• _Problem details_: Would you write out, word for word, each line of the records below from the top through the one holding "vmdk파일을 리눅스에 저장"?

• _Provided information_:
****************

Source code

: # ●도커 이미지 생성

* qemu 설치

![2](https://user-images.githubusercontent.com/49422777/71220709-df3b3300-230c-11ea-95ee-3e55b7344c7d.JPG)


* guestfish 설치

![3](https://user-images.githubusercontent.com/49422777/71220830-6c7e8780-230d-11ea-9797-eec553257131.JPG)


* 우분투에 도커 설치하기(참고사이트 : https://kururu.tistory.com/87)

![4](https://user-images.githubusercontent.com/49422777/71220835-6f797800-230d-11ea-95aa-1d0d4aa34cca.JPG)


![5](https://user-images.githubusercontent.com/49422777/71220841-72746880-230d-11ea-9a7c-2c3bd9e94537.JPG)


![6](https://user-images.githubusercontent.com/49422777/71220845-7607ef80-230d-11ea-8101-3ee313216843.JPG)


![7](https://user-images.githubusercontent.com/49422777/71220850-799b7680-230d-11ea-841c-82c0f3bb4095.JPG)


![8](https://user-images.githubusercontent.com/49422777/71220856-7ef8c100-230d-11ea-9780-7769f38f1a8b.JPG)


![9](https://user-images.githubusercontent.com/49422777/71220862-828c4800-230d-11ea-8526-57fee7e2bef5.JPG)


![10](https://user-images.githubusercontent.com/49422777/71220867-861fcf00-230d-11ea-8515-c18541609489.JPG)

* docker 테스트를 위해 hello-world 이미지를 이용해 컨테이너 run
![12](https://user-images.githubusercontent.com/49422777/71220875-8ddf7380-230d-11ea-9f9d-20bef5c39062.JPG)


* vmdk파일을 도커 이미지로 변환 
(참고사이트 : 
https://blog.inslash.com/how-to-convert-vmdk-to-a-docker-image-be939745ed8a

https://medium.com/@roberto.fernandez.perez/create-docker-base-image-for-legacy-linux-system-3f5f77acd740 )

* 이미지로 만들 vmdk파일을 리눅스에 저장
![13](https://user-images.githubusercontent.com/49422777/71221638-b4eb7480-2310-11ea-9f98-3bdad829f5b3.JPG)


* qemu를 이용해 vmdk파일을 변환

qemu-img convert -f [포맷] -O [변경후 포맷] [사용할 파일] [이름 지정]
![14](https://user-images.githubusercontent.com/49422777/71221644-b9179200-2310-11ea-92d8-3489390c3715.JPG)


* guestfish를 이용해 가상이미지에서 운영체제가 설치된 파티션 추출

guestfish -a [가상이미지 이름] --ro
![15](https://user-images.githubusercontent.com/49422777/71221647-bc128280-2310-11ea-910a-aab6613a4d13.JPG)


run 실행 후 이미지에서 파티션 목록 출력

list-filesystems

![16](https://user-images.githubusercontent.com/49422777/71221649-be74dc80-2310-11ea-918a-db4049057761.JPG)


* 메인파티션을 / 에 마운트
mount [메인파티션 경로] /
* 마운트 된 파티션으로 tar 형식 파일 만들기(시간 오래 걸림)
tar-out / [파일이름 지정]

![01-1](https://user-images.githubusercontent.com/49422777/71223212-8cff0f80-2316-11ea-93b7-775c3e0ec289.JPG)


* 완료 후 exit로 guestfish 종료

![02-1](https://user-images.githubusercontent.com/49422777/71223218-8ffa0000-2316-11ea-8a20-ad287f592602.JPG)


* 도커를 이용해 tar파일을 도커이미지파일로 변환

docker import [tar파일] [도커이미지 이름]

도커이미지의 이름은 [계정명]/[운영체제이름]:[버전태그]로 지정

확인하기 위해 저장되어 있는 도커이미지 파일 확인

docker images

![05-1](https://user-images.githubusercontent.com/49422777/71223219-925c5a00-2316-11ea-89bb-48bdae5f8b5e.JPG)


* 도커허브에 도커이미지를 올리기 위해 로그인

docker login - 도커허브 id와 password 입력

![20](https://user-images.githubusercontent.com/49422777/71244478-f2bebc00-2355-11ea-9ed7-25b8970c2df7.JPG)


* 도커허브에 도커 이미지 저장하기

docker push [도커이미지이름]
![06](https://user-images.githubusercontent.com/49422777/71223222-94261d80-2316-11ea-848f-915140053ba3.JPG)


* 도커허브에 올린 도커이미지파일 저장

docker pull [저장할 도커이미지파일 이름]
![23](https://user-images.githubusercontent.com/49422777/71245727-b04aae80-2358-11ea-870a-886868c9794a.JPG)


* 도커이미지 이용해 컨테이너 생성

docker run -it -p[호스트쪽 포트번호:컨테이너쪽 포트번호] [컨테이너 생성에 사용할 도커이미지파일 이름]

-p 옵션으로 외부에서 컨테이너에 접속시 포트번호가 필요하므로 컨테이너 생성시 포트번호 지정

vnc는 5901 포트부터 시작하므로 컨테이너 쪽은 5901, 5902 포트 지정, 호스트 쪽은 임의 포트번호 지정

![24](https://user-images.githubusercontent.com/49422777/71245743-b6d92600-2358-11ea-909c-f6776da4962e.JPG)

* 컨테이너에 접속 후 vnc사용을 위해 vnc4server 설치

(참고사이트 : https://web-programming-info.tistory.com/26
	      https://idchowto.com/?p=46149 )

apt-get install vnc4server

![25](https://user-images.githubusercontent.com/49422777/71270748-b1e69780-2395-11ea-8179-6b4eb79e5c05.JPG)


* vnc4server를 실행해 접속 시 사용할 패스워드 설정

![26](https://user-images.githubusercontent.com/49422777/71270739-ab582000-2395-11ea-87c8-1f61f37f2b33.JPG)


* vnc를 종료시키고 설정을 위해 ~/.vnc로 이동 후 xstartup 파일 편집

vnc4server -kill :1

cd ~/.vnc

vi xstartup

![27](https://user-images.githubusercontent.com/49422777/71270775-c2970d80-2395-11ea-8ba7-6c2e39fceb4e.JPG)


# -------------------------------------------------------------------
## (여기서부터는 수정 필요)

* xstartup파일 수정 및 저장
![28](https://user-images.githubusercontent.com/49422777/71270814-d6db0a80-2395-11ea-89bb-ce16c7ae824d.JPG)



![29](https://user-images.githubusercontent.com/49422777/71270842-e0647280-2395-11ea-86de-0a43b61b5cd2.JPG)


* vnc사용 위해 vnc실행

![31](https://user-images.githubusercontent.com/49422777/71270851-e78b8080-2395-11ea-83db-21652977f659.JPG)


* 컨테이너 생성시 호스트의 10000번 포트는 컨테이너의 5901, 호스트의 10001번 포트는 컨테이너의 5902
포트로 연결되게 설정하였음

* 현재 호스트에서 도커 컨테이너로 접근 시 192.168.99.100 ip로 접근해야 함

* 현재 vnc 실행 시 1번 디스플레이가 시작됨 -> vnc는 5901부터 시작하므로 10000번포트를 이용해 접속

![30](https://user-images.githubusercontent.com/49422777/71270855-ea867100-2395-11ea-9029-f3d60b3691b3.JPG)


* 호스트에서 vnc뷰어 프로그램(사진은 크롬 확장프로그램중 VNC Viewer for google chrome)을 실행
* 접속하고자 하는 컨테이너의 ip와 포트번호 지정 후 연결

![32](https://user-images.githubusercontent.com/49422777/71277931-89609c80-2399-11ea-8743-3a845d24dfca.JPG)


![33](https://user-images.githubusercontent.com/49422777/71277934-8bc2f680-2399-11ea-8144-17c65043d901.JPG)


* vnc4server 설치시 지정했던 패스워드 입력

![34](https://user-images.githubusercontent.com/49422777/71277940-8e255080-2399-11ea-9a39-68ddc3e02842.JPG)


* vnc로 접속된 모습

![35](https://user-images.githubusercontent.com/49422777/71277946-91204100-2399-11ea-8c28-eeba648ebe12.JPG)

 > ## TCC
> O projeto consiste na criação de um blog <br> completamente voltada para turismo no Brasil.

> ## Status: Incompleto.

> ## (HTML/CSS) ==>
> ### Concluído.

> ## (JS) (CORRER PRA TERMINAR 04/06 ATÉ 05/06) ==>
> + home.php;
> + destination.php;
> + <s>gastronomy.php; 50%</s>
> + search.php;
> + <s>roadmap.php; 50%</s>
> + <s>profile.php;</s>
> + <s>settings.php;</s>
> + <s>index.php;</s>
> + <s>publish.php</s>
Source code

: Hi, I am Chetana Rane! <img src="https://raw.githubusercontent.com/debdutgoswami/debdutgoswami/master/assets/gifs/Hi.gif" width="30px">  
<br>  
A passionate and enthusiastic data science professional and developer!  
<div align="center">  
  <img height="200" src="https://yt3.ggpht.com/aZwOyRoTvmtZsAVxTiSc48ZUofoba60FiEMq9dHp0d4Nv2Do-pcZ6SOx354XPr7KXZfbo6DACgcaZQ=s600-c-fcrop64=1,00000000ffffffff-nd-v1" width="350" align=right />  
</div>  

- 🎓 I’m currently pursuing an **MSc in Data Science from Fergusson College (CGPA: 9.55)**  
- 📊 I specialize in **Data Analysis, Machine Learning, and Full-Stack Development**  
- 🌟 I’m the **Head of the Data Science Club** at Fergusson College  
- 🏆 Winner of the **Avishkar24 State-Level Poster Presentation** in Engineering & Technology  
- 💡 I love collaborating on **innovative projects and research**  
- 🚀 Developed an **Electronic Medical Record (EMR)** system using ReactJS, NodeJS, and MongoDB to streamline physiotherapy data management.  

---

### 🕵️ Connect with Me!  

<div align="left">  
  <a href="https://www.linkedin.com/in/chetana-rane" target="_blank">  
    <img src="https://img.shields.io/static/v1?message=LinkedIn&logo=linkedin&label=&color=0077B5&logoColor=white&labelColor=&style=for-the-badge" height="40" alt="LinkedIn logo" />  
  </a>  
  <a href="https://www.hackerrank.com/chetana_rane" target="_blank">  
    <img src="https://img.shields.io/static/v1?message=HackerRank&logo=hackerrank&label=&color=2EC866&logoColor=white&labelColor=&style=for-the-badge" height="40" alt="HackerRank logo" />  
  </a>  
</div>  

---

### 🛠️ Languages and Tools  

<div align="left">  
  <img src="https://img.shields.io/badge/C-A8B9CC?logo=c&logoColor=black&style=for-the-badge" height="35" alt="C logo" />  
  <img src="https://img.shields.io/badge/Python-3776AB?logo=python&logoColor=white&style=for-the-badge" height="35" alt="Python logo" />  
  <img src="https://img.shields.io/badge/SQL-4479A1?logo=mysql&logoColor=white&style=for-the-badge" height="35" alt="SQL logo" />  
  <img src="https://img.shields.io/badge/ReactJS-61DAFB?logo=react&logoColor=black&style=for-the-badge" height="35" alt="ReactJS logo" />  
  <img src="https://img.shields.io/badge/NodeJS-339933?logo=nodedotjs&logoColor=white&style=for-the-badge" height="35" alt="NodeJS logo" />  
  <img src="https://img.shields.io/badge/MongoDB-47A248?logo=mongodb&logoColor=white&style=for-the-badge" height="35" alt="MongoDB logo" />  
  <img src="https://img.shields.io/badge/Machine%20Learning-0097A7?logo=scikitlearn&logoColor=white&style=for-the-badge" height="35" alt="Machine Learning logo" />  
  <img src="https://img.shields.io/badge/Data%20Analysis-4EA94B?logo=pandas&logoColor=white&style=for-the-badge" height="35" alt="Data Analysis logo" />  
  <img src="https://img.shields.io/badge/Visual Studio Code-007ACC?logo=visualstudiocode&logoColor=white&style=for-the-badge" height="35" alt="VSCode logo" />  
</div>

****************

• _Answer to this task_:
Source code

: # ●도커 이미지 생성

* qemu 설치

![2](https://user-images.githubusercontent.com/49422777/71220709-df3b3300-230c-11ea-95ee-3e55b7344c7d.JPG)


* guestfish 설치

![3](https://user-images.githubusercontent.com/49422777/71220830-6c7e8780-230d-11ea-9797-eec553257131.JPG)


* 우분투에 도커 설치하기(참고사이트 : https://kururu.tistory.com/87)

![4](https://user-images.githubusercontent.com/49422777/71220835-6f797800-230d-11ea-95aa-1d0d4aa34cca.JPG)


![5](https://user-images.githubusercontent.com/49422777/71220841-72746880-230d-11ea-9a7c-2c3bd9e94537.JPG)


![6](https://user-images.githubusercontent.com/49422777/71220845-7607ef80-230d-11ea-8101-3ee313216843.JPG)


![7](https://user-images.githubusercontent.com/49422777/71220850-799b7680-230d-11ea-841c-82c0f3bb4095.JPG)


![8](https://user-images.githubusercontent.com/49422777/71220856-7ef8c100-230d-11ea-9780-7769f38f1a8b.JPG)


![9](https://user-images.githubusercontent.com/49422777/71220862-828c4800-230d-11ea-8526-57fee7e2bef5.JPG)


![10](https://user-images.githubusercontent.com/49422777/71220867-861fcf00-230d-11ea-8515-c18541609489.JPG)

* docker 테스트를 위해 hello-world 이미지를 이용해 컨테이너 run
![12](https://user-images.githubusercontent.com/49422777/71220875-8ddf7380-230d-11ea-9f9d-20bef5c39062.JPG)


* vmdk파일을 도커 이미지로 변환 
(참고사이트 : 
https://blog.inslash.com/how-to-convert-vmdk-to-a-docker-image-be939745ed8a

https://medium.com/@roberto.fernandez.perez/create-docker-base-image-for-legacy-linux-system-3f5f77acd740 )

* 이미지로 만들 vmdk파일을 리눅스에 저장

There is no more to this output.